Merope hielt inne, ließ den Beutel sinken und blickte zum Gipfel empor, der immer noch fern und unnahbar schien. Zeit, sich ein Lager zu suchen, die letzte Mahlzeit zu bereiten und ein wenig zu ruhen, dachte sie. Er wird seine Kräfte noch brauchen. Und ich meine, um der Göttin heute nacht zu opfern.
»Laß uns hier halt machen, Astro«, schlug sie deshalb vor und sah ein Stück entfernt den heiligen Hain im schwindenden Abendlicht liegen. »Geh Holz sammeln, damit wir uns noch ein Feuer machen können!«
Er lief davon, und sie sah ihm gerührt nach. Du sentimentale Alte! schalt sie sich selbst. Gewöhne dich daran, daß er nun seinen eigenen Weg gehen wird! Du wirst ihn dabei nicht aufhalten. Du kannst Astro nur lehren, ihn mutig und wissend zu gehen.
Aber obwohl Merope versuchte, sich mit dem Unabänderlichen abzufinden, konnte sie dennoch die innere Stimme nicht zum Schweigen bringen. Die Stimme, die unüberhörbar forderte, ihre Wanderung zum Gipfel möge niemals zu Ende gehen.
Als er zurückkehrte, beide Arme voller Reisig, hatte sie bereits den Steinkreis für das Feuer vorbereitet. Nun schichtete sie die Zweige auf. Astro bestand darauf, selbst die Funken aus dem Feuerstein zu schlagen, und sie lobte ihn für seine Geschicklichkeit. Im Schein des Feuers saßen sie sich wenig später gegenüber und aßen ohne viele Worte. Sie reichte ihm Brot und Olivenpaste, und, anstelle des Wassers, einen kleinen Lederbeutel voll geharzten Weins, aus dem er gierig trank.
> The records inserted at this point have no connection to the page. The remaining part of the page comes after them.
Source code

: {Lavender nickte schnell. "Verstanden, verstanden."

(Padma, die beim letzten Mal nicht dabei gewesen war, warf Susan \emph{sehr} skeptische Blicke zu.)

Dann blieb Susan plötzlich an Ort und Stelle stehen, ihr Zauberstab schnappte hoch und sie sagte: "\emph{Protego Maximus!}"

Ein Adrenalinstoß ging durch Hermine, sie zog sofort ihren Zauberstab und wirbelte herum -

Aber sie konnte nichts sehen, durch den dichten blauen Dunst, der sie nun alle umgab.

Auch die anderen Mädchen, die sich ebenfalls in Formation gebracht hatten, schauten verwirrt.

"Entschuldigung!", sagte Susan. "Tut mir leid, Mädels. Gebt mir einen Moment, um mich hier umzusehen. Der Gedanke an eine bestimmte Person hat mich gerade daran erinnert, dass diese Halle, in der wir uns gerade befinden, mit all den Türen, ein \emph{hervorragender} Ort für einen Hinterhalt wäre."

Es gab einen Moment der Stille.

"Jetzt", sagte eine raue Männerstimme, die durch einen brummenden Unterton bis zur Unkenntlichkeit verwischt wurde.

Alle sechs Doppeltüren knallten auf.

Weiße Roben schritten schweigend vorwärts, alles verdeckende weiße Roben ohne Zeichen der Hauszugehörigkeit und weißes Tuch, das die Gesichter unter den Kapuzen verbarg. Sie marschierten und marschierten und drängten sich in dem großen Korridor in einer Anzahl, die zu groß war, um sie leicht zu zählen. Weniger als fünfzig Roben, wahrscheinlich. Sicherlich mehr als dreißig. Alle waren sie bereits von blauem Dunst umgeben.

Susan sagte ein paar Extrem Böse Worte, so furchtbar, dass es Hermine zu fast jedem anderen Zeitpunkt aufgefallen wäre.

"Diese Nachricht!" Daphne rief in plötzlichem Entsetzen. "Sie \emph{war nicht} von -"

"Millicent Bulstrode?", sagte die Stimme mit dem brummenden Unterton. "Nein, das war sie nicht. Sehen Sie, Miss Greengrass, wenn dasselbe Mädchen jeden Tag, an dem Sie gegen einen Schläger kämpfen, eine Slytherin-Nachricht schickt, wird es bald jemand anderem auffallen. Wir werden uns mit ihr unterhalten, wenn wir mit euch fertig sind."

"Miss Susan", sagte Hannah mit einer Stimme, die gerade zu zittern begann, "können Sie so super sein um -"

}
Das macht dich noch müder, mein Sohn, dachte sie. Und schenkt dir schöne Träume.
Schon bald rollte sich der Junge in seine Decke und schlief ein. Die Frau saß noch eine ganze Weile am Feuer, bevor sie sich langsam erhob und, einen glühenden Span in der Hand, sich auf den Weg machte.
 
Dann stand sie wieder im heiligen Hain, den sie seit ihrer Flucht in die Weißen Berge nicht mehr betreten hatte. Behutsam, zaghaft fast, berührte sie mit ihrer Hand die rauhen Stämme der Zypressen. Den Kopf an die rissige Rinde gelehnt, sog sie den vertrauten, leicht bitteren Geruch ein. Und vor ihr entstand deutlich das Bild der zitternden Novizin, deren ungelenken Händen das sichelförmige Mondmesser damals beinahe entglitten wäre. So viele Jahre waren vergangen, so vieles hatte sie erlebt, seit jener ersten Nacht im Hain!
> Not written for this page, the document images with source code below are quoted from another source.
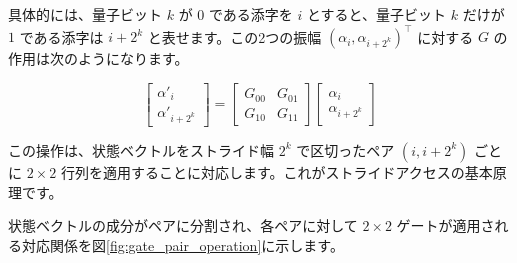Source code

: 具体的には、量子ビット $k$ が $0$ である添字を $i$ とすると、量子ビット $k$ だけが $1$ である添字は $i + 2^k$ と表せます。この2つの振幅 $(\alpha_i, \alpha_{i + 2^k})^\top$ に対する $G$ の作用は次のようになります。

\begin{equation}
\begin{bmatrix}
\alpha'_i \\
\alpha'_{i + 2^k}
\end{bmatrix}
=
\begin{bmatrix}
G_{00} & G_{01} \\
G_{10} & G_{11}
\end{bmatrix}
\begin{bmatrix}
\alpha_i \\
\alpha_{i + 2^k}
\end{bmatrix}
\end{equation}

この操作は、状態ベクトルをストライド幅 $2^k$ で区切ったペア $(i, i + 2^k)$ ごとに $2 \times 2$ 行列を適用することに対応します。これがストライドアクセスの基本原理です。

状態ベクトルの成分がペアに分割され、各ペアに対して $2 \times 2$ ゲートが適用される対応関係を図\ref{fig:gate_pair_operation}に示します。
Milchig und fern stand der Mond der Frühjahrswende an einem funkelnden Sternenzelt. Reglos blickte sie zu ihm hinauf und lauschte dem Schrei einer Eule. Westwind frischte auf, zerzauste ihr Haar und ließ sie plötzlich erschaudern. Sie rieb die Füße aneinander, die sie von den Reisestiefeln befreit hatte, und zog den Umhang enger über ihrer Brust zusammen.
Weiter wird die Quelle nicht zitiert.